Il calcio affronta crisi, giocatori non sono immuni

Il giocatore della Juventus Daniele Rugani,
Il giocatore della Juventus Daniele Rugani, (ANSA/GIANNI NUCCI)

MILANO. – Di fronte a oltre quattromila vittime e ospedali al collasso, per il calcio è difficile fare apertamente la conta dei danni. E anche ogni richiesta di aiuto al governo è stata posticipata.

Ma, come ogni industria, anche quella del pallone sta valutando le ricadute, che possono arrivare a circa 160 milioni se il campionato ripartirà a maggio e superare i 700 milioni (sponsor, diritti tv, biglietti) se non dovesse più riprendere.

Il Barcellona stima perdite per 86 milioni solo alla voce merchandising, e la riduzione dei costi ora è la priorità, da trattare con stelle del calibro di Messi. Nessuno, è la tesi dei presidenti di Serie A, è immune alle perdite. Calciatori e allenatori si sono detti disponibili ad aprire un tavolo per le valutazioni del caso ma a tempo debito, quando sarà più chiaro l’orizzonte.

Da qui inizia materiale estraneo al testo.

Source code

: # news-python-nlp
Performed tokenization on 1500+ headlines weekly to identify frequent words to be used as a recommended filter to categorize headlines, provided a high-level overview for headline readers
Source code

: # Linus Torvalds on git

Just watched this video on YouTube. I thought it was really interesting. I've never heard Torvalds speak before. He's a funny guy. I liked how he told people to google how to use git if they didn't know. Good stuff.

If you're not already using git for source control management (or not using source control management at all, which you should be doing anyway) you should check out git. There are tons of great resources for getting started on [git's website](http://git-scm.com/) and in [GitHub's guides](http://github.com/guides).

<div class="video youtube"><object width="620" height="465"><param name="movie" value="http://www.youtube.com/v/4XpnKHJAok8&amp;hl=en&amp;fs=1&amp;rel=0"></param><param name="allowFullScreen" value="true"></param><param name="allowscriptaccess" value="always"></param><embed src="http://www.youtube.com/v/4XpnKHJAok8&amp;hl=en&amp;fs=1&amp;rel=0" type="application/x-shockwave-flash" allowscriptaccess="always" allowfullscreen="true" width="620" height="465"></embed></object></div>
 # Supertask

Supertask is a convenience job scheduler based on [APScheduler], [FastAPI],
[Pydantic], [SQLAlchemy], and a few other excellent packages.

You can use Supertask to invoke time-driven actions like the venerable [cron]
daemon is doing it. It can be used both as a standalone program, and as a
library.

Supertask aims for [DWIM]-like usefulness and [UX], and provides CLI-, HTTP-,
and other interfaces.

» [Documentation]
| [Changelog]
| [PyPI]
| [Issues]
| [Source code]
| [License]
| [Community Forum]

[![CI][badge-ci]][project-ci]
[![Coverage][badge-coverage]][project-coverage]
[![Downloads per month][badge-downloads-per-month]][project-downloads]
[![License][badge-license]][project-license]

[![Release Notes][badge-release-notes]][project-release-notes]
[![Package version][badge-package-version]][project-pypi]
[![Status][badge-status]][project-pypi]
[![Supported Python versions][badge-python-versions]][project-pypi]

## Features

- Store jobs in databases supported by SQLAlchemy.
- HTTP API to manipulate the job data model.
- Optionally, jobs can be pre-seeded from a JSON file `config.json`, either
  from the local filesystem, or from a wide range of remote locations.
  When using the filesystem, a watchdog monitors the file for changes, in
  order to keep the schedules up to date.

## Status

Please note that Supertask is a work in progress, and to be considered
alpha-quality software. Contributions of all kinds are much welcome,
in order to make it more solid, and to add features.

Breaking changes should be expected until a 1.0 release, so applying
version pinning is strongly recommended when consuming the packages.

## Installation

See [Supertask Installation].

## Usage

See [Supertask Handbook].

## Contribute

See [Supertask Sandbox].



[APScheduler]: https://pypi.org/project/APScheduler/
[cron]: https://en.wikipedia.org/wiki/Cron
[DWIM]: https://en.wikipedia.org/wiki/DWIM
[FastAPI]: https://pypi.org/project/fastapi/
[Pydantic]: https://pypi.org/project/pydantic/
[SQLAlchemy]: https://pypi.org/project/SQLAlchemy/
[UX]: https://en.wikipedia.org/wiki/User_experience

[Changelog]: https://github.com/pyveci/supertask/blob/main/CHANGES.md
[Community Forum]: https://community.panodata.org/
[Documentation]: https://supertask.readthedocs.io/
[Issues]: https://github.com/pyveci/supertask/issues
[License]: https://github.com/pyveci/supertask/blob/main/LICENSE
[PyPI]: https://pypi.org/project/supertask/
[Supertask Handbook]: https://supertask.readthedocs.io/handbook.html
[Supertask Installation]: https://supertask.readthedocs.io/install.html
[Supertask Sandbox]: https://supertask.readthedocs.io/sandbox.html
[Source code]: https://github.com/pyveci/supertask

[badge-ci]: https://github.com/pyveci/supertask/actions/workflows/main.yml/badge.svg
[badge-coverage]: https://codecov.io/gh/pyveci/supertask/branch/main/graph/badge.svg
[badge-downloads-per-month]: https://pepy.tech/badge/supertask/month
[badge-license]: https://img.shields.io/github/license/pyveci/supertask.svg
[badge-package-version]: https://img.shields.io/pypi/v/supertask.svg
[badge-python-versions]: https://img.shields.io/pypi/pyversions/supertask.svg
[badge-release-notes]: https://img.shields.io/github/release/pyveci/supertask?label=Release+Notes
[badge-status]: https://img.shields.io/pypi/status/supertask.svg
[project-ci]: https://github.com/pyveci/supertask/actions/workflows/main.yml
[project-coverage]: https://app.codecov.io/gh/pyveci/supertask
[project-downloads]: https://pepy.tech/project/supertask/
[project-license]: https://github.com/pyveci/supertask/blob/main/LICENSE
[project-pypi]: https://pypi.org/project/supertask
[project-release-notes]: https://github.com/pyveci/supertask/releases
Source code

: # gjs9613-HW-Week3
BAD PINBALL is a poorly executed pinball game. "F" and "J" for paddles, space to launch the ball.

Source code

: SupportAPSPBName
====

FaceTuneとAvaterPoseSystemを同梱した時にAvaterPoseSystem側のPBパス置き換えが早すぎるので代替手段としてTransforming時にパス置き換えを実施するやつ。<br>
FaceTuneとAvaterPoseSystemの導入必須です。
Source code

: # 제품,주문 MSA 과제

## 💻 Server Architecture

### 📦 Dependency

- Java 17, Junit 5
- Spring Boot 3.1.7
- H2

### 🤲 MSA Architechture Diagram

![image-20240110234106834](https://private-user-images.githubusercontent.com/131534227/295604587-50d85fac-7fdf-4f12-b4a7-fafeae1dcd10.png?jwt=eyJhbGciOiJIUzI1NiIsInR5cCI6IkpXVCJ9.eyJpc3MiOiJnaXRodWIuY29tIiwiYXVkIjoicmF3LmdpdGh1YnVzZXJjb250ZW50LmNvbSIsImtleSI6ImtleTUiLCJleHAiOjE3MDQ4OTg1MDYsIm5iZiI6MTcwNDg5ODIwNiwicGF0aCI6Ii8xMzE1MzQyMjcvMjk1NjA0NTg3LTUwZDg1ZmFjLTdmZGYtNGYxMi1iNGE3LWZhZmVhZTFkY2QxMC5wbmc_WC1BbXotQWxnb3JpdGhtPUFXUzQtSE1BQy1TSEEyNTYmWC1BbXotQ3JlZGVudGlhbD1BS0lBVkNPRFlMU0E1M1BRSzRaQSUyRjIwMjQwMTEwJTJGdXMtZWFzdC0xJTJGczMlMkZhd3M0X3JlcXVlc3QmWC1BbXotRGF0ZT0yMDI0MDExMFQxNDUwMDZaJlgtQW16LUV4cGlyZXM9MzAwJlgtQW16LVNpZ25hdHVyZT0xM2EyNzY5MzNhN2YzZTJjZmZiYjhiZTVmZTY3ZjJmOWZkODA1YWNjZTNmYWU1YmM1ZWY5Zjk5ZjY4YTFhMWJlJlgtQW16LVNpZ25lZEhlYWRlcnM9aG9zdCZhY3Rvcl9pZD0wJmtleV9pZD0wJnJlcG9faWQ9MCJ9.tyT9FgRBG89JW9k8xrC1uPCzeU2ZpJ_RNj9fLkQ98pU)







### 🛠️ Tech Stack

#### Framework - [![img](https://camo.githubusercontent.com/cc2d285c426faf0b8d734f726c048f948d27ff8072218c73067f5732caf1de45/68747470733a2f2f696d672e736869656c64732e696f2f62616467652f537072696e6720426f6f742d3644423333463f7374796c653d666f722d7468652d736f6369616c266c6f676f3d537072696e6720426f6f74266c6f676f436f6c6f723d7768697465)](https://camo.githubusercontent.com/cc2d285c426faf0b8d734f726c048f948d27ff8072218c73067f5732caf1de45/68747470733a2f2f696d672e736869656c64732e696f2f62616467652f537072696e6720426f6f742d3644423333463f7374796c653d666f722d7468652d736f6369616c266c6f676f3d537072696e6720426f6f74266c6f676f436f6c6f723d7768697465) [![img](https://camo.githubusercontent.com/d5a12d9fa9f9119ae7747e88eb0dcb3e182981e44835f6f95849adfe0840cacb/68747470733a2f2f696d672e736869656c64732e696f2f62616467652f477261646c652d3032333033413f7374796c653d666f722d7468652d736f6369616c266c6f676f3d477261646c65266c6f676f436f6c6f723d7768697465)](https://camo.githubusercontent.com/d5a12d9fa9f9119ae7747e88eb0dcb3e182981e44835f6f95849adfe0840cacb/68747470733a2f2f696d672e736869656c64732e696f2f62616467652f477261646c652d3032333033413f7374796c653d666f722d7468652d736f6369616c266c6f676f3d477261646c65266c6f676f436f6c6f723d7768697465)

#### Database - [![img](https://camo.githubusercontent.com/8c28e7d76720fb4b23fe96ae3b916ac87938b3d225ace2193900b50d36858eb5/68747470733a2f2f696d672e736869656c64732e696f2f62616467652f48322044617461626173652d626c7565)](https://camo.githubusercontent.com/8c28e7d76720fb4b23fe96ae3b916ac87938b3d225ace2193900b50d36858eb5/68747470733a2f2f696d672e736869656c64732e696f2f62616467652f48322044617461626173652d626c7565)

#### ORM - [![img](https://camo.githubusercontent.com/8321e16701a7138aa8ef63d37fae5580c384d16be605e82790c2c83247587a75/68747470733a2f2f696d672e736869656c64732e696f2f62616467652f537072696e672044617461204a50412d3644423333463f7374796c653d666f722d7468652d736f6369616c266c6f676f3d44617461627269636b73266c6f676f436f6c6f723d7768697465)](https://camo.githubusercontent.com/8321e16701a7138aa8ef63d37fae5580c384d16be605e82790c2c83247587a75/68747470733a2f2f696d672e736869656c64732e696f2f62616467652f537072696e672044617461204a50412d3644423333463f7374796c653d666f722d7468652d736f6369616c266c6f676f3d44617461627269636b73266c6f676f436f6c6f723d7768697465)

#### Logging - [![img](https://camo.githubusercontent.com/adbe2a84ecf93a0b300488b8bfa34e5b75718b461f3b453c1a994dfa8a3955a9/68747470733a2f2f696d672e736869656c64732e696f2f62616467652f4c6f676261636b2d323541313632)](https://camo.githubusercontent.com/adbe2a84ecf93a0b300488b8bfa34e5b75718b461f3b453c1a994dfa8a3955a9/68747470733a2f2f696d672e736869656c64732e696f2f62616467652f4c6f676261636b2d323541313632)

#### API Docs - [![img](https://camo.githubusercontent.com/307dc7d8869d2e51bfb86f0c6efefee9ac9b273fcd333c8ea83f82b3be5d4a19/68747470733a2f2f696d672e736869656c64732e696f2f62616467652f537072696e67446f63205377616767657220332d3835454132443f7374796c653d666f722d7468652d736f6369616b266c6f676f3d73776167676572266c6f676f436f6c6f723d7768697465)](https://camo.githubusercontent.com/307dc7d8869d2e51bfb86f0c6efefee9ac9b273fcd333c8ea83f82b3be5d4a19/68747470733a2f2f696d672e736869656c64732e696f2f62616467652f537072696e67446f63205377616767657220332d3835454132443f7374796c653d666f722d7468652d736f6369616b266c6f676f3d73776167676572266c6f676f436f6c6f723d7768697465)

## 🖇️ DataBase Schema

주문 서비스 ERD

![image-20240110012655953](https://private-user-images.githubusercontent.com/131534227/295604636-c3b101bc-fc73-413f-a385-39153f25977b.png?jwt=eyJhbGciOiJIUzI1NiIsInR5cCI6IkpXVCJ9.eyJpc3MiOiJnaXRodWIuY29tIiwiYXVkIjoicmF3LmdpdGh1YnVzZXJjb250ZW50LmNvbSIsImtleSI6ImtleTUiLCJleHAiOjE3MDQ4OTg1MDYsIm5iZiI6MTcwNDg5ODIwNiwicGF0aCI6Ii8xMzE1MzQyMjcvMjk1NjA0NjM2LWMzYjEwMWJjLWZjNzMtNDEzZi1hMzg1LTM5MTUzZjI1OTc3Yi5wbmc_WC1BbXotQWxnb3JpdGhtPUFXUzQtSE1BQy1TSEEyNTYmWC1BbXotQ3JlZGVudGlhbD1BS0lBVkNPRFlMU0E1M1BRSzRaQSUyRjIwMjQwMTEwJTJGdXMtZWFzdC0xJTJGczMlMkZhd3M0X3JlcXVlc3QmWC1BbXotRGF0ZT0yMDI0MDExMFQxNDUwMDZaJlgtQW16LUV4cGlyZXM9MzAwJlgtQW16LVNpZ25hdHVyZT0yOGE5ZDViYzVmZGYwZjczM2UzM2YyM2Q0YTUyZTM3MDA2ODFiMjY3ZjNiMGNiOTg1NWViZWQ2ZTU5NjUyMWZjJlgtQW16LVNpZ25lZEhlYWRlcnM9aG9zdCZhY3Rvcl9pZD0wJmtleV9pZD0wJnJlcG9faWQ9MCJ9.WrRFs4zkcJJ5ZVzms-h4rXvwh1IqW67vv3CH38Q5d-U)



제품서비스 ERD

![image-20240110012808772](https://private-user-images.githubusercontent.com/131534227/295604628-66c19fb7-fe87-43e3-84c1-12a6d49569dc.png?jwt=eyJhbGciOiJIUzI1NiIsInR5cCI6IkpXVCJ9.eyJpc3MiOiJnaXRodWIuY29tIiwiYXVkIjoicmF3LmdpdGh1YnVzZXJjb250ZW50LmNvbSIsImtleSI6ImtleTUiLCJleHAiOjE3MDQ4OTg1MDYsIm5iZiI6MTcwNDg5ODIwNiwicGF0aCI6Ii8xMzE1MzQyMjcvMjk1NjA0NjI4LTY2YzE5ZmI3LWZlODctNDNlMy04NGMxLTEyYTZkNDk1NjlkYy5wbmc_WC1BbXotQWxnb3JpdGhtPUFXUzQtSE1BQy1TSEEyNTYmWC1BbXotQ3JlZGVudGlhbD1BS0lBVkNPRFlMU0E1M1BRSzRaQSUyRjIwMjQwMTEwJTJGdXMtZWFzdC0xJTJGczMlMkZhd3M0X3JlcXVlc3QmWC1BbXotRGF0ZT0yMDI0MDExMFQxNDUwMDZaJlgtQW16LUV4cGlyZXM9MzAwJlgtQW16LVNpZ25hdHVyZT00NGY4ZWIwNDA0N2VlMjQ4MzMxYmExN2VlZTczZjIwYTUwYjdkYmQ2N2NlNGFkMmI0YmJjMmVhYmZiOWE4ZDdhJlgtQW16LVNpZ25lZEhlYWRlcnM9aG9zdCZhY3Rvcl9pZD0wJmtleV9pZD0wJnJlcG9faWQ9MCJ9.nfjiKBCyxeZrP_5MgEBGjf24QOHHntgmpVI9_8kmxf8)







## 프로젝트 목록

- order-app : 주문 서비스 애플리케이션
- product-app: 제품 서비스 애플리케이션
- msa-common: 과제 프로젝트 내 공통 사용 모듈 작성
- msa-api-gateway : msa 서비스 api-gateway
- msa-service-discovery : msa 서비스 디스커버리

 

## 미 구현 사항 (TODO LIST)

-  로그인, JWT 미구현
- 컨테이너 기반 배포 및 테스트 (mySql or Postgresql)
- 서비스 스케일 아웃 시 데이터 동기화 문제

Al di là delle previsioni, decisamente ottimistiche, su una ripresa il 3 maggio. “La Lega Serie A i suoi club si atterranno alle decisioni delle autorità preposte”, filtra alla fine dell’ennesima riunione informale in conference call.

Ogni ragionamento su sospensione o decurtazione degli ingaggi è inutile senza avere un’idea di cosa succederà fra maggio e giugno. Alcuni club hanno già pagato gli stipendi di marzo, e la convinzione diffusa è che, se necessario, sarà possibile sforare a luglio per portare a termine la stagione.

“Il calcio tornerà al momento giusto ma non prima che questa emergenza mondiale sia risolta”, ha detto all’ANSA l’ad del Milan, Ivan Gazidis, chiarendo che la priorità del club “è e sarà sempre la salute e la sicurezza dei nostri giocatori e del personale, della nostra comunità locale e globale, e soprattutto dei più vulnerabili tra noi”.

I rossoneri, come altri, non ricominceranno ad allenarsi prima del 3 aprile. La Lazio vuole accelerare, in alcune squadre si fanno già allenamenti individuali e l’Assocalciatori spera che prevalga il buon senso.

Per molti dirigenti c’è poi un altro problema, l’effetto Higuain: molti calciatori stranieri nonostante le restrizioni chiedono insistentemente di tornare in patria, come ha fatto l’argentino lasciando l’isolamento scattato alla Juventus per il caso di positività di Rugani. Fra questi anche Manolas e Ospina, a cui il Napoli non ha dato il permesso.

“Purtroppo in Italia la situazione è difficile: la cosa più importante è restare a casa”, ha detto invece da Torino un altro juventino, Dybala.